これらの薬を服用している間は出血しやすい状態のため、注意が必要です。抗血栓薬には2種類あります。

◆抗凝固薬:血流の遅い静脈での血栓予防
代表疾患:深部静脈血栓症、肺塞栓、心房細動など
商品名:ワーファリン、プラザキサ、リクシアナ、イグザレルト、エリキュース、など

◆抗血小板薬:血流の速い動脈での血栓予防
代表疾患:心筋梗塞、脳梗塞、狭心症など
商品名:バイアスピリン、パナルジン、プラビックス、プレタール、エバデール、ペルサンチン、アンプラーグ、ドルナー、など

骨粗鬆症の薬(ビスホスホネート製剤など)

ビスホスホネート製剤は、破骨細胞に取り込まれ骨吸収を抑制し、骨密度を増加させる薬剤です。この薬を処方されている患者さんが歯性感染症(むし歯、歯周病などが原因で歯肉や顎骨などが腫れること)を持っていると「顎骨壊死」の可能性が高くなるため注意が必要です。そのほか抗RANKL抗体、抗スクレロスチン抗体なども顎骨壊死を引き起こす可能性があるとされています。

[参考] 日本歯科医師会「歯とお口のことなら何でもわかるテーマパーク8020」

治療前に注意すること

当日の状態や薬の服用を確認します。
血圧測定を行い、血圧が180/110mmHg以上の場合は、身体的や精神的な問題がないかを確認し、血圧再検時も高血圧が持続する場合には治療の延期なども検討が必要です。

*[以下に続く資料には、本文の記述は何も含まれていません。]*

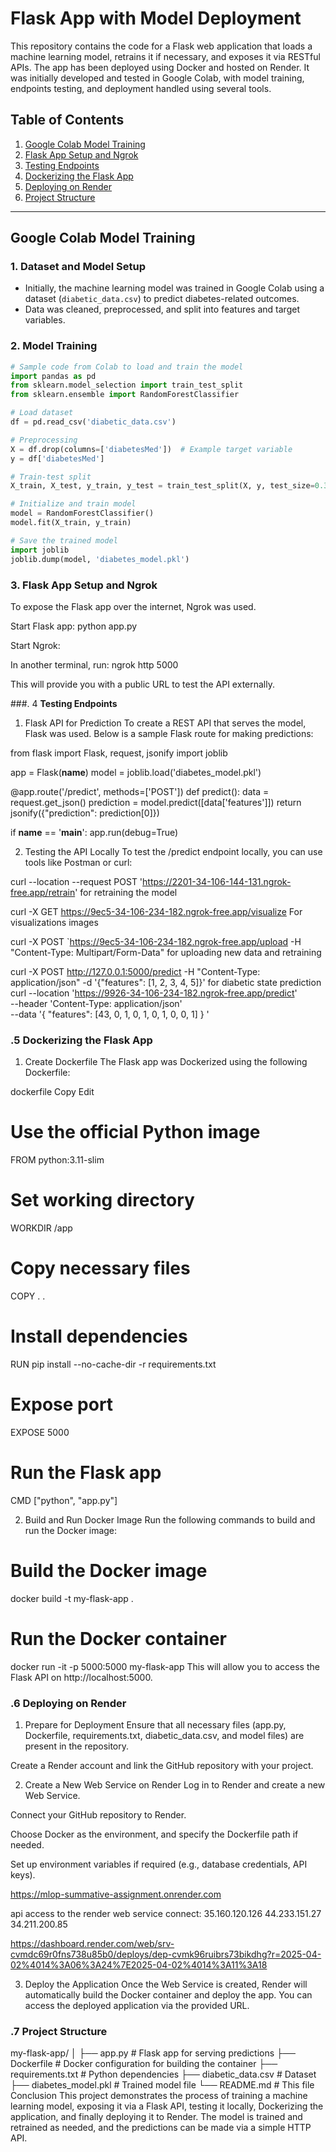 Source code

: # Flask App with Model Deployment

This repository contains the code for a Flask web application that loads a machine learning model, retrains it if necessary, and exposes it via RESTful APIs. The app has been deployed using Docker and hosted on Render. It was initially developed and tested in Google Colab, with model training, endpoints testing, and deployment handled using several tools.

## Table of Contents

1. [Google Colab Model Training](#google-colab-model-training)
2. [Flask App Setup and Ngrok](#flask-app-setup-and-ngrok)
3. [Testing Endpoints](#testing-endpoints)
4. [Dockerizing the Flask App](#dockerizing-the-flask-app)
5. [Deploying on Render](#deploying-on-render)
6. [Project Structure](#project-structure)

---

## Google Colab Model Training

### 1. **Dataset and Model Setup**

- Initially, the machine learning model was trained in Google Colab using a dataset (`diabetic_data.csv`) to predict diabetes-related outcomes.  
- Data was cleaned, preprocessed, and split into features and target variables.

### 2. **Model Training**

```python
# Sample code from Colab to load and train the model
import pandas as pd
from sklearn.model_selection import train_test_split
from sklearn.ensemble import RandomForestClassifier

# Load dataset
df = pd.read_csv('diabetic_data.csv')

# Preprocessing
X = df.drop(columns=['diabetesMed'])  # Example target variable
y = df['diabetesMed']

# Train-test split
X_train, X_test, y_train, y_test = train_test_split(X, y, test_size=0.3, random_state=42)

# Initialize and train model
model = RandomForestClassifier()
model.fit(X_train, y_train)

# Save the trained model
import joblib
joblib.dump(model, 'diabetes_model.pkl')
```


### 3. **Flask App Setup and Ngrok**
To expose the Flask app over the internet, Ngrok was used.

Start Flask app:
python app.py

Start Ngrok:

In another terminal, run:
ngrok http 5000

This will provide you with a public URL to test the API externally.

###. 4 **Testing Endpoints**
1. Flask API for Prediction
To create a REST API that serves the model, Flask was used. Below is a sample Flask route for making predictions:

from flask import Flask, request, jsonify
import joblib

app = Flask(__name__)
model = joblib.load('diabetes_model.pkl')

@app.route('/predict', methods=['POST'])
def predict():
    data = request.get_json()
    prediction = model.predict([data['features']])
    return jsonify({"prediction": prediction[0]})

if __name__ == '__main__':
    app.run(debug=True)

2. Testing the API Locally
To test the /predict endpoint locally, you can use tools like Postman or curl:

curl --location --request POST 'https://2201-34-106-144-131.ngrok-free.app/retrain' for retraining the model

curl -X GET https://9ec5-34-106-234-182.ngrok-free.app/visualize For visualizations images

curl -X POST `https://9ec5-34-106-234-182.ngrok-free.app/upload -H "Content-Type: Multipart/Form-Data" for uploading new data and retraining 

curl -X POST http://127.0.0.1:5000/predict -H "Content-Type: application/json" -d '{"features": [1, 2, 3, 4, 5]}' for diabetic state prediction
curl --location 'https://9926-34-106-234-182.ngrok-free.app/predict' \
--header 'Content-Type: application/json' \
--data '{
  "features": [43, 0, 1, 0, 1, 0, 1, 0, 0, 1]
}
'



### .5 **Dockerizing the Flask App**
1. Create Dockerfile
The Flask app was Dockerized using the following Dockerfile:

dockerfile
Copy
Edit
# Use the official Python image
FROM python:3.11-slim

# Set working directory
WORKDIR /app

# Copy necessary files
COPY . .

# Install dependencies
RUN pip install --no-cache-dir -r requirements.txt

# Expose port
EXPOSE 5000

# Run the Flask app
CMD ["python", "app.py"]

2. Build and Run Docker Image
Run the following commands to build and run the Docker image:

# Build the Docker image
docker build -t my-flask-app .

# Run the Docker container
docker run -it -p 5000:5000 my-flask-app
This will allow you to access the Flask API on http://localhost:5000.

### .6 **Deploying on Render**
1. Prepare for Deployment
Ensure that all necessary files (app.py, Dockerfile, requirements.txt, diabetic_data.csv, and model files) are present in the repository.

Create a Render account and link the GitHub repository with your project.

2. Create a New Web Service on Render
Log in to Render and create a new Web Service.

Connect your GitHub repository to Render.

Choose Docker as the environment, and specify the Dockerfile path if needed.

Set up environment variables if required (e.g., database credentials, API keys).

https://mlop-summative-assignment.onrender.com 

api access to the render web service connect:
35.160.120.126
44.233.151.27
34.211.200.85

https://dashboard.render.com/web/srv-cvmdc69r0fns738u85b0/deploys/dep-cvmk96ruibrs73bikdhg?r=2025-04-02%4014%3A06%3A24%7E2025-04-02%4014%3A11%3A18


3. Deploy the Application
Once the Web Service is created, Render will automatically build the Docker container and deploy the app. You can access the deployed application via the provided URL.

### .7 **Project Structure**

my-flask-app/
│
├── app.py               # Flask app for serving predictions
├── Dockerfile           # Docker configuration for building the container
├── requirements.txt     # Python dependencies
├── diabetic_data.csv    # Dataset
├── diabetes_model.pkl   # Trained model file
└── README.md            # This file
Conclusion
This project demonstrates the process of training a machine learning model, exposing it via a Flask API, testing it locally, Dockerizing the application, and finally deploying it to Render. The model is trained and retrained as needed, and the predictions can be made via a simple HTTP API.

歯科治療の際には「麻酔」と「抜歯」に注意が必要です。
また、歯科治療による緊張感も血圧に大きな影響を与えるため、リラックスしていただけるように声をかけるなど、配慮も大切です。
血圧が上がる男性のイラスト

まとめ

高血圧は3人に1人の時代です。初診時の確認はもちろん、体調の確認や治療前には薬の内容が変わっていないか、今日の分は服用したのかなどを確認するようにしましょう。
また、高血圧の患者さんに対するガイドラインに基づいたマニュアルを作成したり、勉強会を行うなど、安心して通院していただけるように準備をしておくことも大切です。
その他、歯科治療で注意が必要な病気や薬があります。高血圧と同様に対策をとっておくと安心です。